TASK:
If a line of the records contains the word "Figma", list it.

GIVEN RECORDS:
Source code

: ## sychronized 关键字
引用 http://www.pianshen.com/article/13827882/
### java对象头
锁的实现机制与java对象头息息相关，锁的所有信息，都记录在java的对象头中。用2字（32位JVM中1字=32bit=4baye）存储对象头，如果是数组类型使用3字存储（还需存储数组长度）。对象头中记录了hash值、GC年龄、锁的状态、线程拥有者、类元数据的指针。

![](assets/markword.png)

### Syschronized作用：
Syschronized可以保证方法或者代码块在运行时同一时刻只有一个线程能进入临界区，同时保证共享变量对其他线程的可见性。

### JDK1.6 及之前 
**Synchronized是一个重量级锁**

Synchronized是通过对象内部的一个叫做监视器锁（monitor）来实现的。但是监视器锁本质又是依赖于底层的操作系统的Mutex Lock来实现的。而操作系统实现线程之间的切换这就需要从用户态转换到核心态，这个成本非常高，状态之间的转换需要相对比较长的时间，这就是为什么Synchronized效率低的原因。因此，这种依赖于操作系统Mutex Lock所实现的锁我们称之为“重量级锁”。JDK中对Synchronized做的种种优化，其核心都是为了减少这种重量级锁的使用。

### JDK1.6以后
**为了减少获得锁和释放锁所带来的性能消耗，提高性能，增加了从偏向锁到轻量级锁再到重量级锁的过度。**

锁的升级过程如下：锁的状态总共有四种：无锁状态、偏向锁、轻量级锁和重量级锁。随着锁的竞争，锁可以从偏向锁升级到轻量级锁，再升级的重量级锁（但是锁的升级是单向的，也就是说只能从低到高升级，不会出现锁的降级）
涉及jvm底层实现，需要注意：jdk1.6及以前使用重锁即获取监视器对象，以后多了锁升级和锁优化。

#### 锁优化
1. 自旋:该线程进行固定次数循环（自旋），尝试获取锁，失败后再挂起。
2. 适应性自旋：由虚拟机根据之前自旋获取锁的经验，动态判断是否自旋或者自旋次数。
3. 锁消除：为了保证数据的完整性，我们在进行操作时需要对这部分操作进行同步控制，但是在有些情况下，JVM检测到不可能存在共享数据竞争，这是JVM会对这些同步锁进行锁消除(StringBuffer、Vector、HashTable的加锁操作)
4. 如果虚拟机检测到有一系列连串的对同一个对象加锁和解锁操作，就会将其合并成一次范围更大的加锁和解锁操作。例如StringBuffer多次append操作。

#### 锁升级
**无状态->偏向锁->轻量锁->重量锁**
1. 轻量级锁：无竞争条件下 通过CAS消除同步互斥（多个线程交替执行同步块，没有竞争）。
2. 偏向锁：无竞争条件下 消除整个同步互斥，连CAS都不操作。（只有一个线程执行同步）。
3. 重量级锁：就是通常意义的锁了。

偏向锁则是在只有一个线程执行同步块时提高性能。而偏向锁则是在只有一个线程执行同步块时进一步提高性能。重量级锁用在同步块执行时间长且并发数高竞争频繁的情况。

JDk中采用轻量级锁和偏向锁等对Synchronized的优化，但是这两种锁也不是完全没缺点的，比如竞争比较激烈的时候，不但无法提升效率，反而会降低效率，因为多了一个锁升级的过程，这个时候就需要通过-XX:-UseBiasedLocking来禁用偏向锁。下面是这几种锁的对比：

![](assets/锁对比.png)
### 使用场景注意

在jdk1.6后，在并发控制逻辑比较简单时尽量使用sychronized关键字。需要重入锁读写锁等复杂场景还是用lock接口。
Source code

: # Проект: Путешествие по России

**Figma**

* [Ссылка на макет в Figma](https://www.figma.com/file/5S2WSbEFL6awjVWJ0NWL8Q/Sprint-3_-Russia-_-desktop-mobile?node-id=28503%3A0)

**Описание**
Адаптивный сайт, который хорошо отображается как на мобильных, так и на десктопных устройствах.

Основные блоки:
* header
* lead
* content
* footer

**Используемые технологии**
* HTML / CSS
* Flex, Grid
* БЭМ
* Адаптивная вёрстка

ANSWER TO THE EXERCISE:
**Figma**
* [Ссылка на макет в Figma](https://www.figma.com/file/5S2WSbEFL6awjVWJ0NWL8Q/Sprint-3_-Russia-_-desktop-mobile?node-id=28503%3A0)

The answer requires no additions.